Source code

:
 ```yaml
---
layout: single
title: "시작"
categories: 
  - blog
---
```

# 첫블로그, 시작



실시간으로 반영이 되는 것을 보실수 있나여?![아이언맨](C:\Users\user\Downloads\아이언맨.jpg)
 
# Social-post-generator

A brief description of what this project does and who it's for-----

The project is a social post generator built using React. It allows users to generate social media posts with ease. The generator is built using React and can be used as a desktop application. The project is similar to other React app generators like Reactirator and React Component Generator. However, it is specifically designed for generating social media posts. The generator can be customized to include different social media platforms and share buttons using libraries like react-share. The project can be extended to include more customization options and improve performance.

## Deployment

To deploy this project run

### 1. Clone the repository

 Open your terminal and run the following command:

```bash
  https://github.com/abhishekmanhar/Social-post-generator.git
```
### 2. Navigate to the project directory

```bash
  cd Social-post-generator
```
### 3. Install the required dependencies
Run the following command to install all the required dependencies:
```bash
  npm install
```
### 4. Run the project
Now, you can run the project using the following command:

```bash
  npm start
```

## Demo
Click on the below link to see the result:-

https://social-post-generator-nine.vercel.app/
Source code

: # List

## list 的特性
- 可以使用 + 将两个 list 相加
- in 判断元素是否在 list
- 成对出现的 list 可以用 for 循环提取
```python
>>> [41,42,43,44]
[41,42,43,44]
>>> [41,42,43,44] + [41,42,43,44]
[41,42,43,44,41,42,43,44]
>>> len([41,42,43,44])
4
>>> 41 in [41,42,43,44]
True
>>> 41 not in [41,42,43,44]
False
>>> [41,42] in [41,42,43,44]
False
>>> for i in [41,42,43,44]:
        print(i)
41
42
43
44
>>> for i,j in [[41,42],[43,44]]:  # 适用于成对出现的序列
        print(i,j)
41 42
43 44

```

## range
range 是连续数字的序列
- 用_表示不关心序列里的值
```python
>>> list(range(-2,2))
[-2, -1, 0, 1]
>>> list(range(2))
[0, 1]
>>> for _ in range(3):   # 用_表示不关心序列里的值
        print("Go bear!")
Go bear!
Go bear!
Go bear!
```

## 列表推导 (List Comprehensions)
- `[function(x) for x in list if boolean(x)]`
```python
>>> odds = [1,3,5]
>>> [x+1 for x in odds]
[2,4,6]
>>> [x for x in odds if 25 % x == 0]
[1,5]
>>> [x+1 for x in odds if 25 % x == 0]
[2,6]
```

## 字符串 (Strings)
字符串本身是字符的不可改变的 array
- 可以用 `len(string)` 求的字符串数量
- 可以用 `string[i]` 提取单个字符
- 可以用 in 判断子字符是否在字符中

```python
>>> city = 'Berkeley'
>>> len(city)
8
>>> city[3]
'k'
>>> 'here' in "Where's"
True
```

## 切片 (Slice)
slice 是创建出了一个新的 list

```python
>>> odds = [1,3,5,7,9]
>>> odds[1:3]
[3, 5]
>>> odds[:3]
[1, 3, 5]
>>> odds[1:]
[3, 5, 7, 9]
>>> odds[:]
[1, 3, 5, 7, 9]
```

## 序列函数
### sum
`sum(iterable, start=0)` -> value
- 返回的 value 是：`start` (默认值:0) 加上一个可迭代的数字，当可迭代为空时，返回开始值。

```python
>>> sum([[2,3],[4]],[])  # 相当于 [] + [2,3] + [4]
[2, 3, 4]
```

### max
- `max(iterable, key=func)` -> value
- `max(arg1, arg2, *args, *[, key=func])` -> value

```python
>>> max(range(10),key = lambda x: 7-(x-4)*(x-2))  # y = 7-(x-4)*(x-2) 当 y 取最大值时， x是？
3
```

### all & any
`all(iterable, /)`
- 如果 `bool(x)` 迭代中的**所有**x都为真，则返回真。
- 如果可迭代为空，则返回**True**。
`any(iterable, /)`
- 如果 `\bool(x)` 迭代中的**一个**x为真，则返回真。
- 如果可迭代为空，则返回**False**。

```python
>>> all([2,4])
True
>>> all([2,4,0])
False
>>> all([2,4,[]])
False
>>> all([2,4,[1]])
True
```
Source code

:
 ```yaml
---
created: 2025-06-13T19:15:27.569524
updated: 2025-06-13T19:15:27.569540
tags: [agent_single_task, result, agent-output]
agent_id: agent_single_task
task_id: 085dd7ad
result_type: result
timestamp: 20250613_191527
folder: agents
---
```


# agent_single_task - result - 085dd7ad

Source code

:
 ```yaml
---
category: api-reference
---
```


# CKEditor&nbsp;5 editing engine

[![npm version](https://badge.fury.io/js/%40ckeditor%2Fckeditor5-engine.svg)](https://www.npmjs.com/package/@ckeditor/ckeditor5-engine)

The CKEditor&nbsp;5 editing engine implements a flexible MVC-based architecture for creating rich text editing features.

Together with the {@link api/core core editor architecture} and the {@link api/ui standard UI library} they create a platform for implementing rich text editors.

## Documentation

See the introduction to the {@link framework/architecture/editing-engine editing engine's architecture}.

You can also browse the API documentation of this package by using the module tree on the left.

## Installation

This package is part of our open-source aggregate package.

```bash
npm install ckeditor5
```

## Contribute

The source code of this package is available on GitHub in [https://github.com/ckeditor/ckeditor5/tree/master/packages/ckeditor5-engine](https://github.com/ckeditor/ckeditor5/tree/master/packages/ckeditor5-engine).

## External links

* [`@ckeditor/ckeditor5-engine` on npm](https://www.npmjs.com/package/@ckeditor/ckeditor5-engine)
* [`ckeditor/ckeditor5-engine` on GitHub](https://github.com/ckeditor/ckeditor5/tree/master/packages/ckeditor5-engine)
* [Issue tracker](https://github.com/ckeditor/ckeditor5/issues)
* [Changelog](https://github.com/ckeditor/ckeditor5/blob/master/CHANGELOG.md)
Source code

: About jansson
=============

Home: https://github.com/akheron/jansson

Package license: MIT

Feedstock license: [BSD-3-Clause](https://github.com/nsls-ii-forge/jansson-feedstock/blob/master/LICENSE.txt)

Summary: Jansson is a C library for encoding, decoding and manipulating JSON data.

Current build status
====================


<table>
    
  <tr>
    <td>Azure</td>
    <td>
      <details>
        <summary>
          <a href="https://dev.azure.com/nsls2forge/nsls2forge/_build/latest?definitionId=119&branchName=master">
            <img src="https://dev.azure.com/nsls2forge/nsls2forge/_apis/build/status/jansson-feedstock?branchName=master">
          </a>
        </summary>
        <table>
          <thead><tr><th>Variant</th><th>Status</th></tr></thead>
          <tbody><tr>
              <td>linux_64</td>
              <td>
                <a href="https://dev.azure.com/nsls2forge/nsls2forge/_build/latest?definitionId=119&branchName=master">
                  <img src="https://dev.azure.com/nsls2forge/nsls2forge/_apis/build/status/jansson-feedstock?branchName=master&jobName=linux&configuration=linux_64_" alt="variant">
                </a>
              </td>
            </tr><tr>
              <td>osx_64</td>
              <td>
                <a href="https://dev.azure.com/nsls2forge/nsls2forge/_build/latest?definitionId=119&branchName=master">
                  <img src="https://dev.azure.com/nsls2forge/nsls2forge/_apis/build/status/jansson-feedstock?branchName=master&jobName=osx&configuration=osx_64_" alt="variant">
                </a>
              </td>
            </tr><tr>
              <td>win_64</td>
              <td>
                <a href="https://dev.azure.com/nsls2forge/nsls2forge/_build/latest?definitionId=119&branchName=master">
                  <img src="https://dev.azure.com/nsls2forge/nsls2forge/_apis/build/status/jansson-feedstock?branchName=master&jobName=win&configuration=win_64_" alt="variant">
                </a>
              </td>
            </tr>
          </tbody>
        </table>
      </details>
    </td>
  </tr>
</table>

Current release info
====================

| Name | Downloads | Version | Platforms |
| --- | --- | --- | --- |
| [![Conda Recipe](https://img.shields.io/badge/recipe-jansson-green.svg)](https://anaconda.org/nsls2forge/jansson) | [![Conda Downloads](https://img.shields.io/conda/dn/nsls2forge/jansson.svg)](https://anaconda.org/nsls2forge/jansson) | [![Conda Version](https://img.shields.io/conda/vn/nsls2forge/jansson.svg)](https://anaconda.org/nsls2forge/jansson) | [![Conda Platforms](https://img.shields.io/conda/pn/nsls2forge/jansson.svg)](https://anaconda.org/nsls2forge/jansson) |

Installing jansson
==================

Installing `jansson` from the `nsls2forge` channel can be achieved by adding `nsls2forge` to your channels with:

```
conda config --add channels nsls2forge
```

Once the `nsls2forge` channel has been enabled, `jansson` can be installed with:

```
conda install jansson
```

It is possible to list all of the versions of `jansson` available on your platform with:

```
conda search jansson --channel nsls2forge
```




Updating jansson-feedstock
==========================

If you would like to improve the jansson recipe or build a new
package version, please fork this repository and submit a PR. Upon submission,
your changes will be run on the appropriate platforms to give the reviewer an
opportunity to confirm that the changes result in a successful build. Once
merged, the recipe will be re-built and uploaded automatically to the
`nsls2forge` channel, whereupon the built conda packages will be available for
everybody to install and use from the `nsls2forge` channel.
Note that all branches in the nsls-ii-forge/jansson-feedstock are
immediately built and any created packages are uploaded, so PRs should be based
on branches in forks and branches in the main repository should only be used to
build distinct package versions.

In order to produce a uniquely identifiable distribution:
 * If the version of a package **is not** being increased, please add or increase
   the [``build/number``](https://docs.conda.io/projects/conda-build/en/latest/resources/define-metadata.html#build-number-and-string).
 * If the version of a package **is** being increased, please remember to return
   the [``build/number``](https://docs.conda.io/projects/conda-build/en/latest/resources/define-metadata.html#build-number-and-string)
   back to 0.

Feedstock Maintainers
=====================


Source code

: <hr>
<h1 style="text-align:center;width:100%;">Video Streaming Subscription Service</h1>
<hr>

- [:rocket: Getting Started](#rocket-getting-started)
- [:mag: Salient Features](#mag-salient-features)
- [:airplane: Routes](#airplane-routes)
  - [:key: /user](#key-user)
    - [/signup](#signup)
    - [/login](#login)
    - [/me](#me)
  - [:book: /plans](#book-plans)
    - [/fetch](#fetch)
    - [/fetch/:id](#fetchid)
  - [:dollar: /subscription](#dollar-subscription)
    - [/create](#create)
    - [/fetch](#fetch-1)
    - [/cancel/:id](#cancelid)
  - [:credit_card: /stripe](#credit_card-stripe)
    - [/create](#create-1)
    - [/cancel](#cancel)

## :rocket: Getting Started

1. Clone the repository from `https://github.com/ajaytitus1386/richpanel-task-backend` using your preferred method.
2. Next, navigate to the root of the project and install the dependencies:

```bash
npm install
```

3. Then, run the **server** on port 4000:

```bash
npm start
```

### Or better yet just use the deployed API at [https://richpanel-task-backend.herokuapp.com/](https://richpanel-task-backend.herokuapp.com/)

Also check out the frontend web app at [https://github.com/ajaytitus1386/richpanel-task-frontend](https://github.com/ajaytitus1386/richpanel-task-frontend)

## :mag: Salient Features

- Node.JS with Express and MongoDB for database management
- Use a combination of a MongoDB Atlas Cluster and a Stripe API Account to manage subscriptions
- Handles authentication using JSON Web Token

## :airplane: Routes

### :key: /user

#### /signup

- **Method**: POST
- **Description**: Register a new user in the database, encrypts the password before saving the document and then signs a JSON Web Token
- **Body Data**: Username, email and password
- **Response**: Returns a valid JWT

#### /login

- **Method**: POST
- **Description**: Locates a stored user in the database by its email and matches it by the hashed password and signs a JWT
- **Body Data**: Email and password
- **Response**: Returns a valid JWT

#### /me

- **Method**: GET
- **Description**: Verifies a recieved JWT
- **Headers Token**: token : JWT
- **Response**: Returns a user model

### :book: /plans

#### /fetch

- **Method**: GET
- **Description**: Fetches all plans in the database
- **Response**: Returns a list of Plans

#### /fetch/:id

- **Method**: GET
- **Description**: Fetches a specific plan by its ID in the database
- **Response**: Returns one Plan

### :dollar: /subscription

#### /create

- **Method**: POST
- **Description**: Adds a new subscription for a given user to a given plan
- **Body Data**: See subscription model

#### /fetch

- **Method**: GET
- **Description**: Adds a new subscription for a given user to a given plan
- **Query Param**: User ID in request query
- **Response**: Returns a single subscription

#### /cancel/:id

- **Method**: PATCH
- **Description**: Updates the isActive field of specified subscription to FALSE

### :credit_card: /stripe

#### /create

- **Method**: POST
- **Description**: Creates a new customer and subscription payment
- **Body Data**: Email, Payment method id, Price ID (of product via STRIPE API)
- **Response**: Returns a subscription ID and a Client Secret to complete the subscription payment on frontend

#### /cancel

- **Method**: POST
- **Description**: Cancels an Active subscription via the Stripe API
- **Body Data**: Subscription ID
■ ■ ■ ■ ■
— Required action —
All lines above from the line with "<thead><tr><th>Variant</th><th>Status</th></tr></thead>" through the line with "<td>osx_64</td>", both included, are to be set down exactly, with nothing else.

— Written reply —
          <thead><tr><th>Variant</th><th>Status</th></tr></thead>
          <tbody><tr>
              <td>linux_64</td>
              <td>
                <a href="https://dev.azure.com/nsls2forge/nsls2forge/_build/latest?definitionId=119&branchName=master">
                  <img src="https://dev.azure.com/nsls2forge/nsls2forge/_apis/build/status/jansson-feedstock?branchName=master&jobName=linux&configuration=linux_64_" alt="variant">
                </a>
              </td>
            </tr><tr>
              <td>osx_64</td>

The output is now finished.